MonteShell S.p.A. was an Italian company active in the oil sector, jointly controlled by Servizi ELettrici Montedison - SELM S.p.A. and Shell Italia S.p.A. In particular, it dealt with the refining, transport and distribution of automotive fuel.

== History ==
At the beginning of the 1960s, Montecatini and Shell had already joined forces in MonteShell Petrolchimica, owner of a plant in the chemical hub of Ferrara and an industrial site in Brindisi. Towards the end of the decade, Montedison purchased Shell's share and merged the petrochemical sector into Montesud. Subsequently, in 1973, Shell abandoned Italy by selling its plants to Eni.

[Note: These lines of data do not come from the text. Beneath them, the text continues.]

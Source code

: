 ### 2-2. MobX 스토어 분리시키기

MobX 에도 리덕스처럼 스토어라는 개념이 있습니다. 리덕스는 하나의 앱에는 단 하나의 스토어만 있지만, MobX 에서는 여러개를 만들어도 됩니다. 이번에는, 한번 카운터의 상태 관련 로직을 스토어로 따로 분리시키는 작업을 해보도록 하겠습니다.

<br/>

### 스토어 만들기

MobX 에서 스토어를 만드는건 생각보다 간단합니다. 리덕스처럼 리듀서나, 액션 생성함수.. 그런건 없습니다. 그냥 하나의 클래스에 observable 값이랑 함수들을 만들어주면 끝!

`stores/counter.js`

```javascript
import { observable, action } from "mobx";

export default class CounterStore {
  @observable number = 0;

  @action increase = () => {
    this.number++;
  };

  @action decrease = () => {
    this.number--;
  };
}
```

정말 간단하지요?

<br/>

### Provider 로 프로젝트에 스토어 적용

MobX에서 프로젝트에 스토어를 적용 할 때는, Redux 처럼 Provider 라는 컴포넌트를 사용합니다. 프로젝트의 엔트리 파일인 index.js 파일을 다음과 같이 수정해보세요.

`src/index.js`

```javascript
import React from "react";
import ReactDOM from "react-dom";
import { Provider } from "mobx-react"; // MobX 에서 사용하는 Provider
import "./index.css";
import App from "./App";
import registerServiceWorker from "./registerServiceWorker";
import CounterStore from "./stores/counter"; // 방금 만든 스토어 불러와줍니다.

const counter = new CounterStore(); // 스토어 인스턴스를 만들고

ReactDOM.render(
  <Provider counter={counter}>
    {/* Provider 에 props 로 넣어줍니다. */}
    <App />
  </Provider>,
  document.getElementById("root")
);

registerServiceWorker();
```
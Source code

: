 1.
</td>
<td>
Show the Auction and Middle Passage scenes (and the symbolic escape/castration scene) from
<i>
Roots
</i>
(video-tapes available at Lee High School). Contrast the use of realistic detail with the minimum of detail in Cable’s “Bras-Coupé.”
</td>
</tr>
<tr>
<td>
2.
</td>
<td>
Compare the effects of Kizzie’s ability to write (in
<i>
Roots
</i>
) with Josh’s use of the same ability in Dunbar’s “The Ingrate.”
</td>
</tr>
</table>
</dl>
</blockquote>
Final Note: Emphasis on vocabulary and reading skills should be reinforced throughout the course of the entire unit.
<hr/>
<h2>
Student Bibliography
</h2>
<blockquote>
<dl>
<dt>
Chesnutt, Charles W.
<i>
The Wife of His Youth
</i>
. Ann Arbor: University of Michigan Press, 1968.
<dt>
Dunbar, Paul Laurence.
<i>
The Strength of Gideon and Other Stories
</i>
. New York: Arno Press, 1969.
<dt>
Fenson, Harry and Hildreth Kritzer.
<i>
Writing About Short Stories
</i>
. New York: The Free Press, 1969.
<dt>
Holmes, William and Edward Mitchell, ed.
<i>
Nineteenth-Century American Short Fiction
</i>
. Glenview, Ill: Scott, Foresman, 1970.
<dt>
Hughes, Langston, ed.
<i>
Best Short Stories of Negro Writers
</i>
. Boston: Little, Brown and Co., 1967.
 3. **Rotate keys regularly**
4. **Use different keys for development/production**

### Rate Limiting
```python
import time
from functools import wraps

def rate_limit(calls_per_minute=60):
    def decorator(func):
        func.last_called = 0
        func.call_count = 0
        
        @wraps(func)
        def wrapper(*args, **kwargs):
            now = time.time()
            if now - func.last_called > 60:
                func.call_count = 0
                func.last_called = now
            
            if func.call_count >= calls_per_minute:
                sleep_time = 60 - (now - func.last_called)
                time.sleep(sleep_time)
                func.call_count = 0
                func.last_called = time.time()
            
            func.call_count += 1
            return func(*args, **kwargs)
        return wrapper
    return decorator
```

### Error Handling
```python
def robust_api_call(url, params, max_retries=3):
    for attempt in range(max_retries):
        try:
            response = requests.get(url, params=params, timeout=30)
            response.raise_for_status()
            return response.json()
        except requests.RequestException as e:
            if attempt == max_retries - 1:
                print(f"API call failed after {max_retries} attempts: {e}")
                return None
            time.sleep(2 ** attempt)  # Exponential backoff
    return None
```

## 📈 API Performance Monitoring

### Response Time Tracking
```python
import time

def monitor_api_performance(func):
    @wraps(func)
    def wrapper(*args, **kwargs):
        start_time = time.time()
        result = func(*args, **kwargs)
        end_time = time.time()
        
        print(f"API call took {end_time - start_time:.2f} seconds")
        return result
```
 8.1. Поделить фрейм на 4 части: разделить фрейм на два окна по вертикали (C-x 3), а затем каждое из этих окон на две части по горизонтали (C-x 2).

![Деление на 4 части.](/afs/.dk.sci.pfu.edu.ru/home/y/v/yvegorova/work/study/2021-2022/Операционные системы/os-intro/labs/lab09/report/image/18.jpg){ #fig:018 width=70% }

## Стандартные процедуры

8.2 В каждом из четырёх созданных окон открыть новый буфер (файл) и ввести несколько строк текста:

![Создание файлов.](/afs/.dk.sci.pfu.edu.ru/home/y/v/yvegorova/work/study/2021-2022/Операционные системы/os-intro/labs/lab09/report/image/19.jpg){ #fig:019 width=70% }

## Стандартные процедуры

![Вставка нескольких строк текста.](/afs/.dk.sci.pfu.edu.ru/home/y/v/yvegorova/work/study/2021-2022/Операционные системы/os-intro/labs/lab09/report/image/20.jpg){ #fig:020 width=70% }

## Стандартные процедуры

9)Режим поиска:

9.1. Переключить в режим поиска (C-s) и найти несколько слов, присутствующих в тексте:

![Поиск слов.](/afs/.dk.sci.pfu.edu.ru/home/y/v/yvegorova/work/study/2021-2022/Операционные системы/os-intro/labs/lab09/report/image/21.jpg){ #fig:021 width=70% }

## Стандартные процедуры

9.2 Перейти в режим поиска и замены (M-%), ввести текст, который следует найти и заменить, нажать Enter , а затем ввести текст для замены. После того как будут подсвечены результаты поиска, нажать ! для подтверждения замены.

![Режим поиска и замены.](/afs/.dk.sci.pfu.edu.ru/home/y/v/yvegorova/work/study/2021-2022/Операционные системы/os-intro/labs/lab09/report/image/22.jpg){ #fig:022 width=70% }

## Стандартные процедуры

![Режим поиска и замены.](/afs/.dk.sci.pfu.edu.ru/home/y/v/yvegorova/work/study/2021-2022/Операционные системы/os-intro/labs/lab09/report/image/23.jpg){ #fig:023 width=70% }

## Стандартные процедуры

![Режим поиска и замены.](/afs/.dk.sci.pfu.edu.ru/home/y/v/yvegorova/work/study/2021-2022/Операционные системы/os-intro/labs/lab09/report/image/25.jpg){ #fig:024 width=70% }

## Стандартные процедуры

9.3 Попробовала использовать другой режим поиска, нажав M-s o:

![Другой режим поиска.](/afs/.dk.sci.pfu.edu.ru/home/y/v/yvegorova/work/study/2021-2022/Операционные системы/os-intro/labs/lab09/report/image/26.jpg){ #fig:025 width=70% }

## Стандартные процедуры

In 1987 SELM, of the Montedison group, acquired the Italian network of Total, which had been losing money for years, for around 240 billion lire. The reason for the operation is dictated by the need to open a new distribution channel following the opening of crude oil production in the Sicily Channel, with the opening of the Vega platform; specifically, SELM's subsidiary, Valmont, bought 100% of Total Sipa and the 2,566 owned plants which were added to the 400 held by SELM, coming to hold 7.3% of the national market, the fourth Italian player. Also included in the Total package was the ex Aquila refinery, useful for the vertical integration of activities.

A few months later the creation of MonteShell was announced, a joint venture between SELM and Shell Italia, created to compete in the distribution of fuels, lubricants, LPG and bitumen: SELM puts its know-how in extraction and refining, while Shell in retail. Added to the 3,000 SELM stations are the 120 Shell refueling points (acquired a few years earlier from Conoco), in addition to the ROL refinery sold by Montedison. In 1993 the company achieved the best balance sheet in its history, with 3,801 billion in turnover, EBITDA of 107.4 billion and a profit of 5.2 billion. The network drops to 2,154 plants and MonteShell is in fourth place among operators, after Agip/IP, Esso and Q8.

In 1995, MonteShell ceased operations. Edison, the successor to SELM, sold a 50% stake in the company to Shell for 238 billion lire. The collaboration between the two companies continued for a limited period, primarily in the areas of LPG and bitumen activities.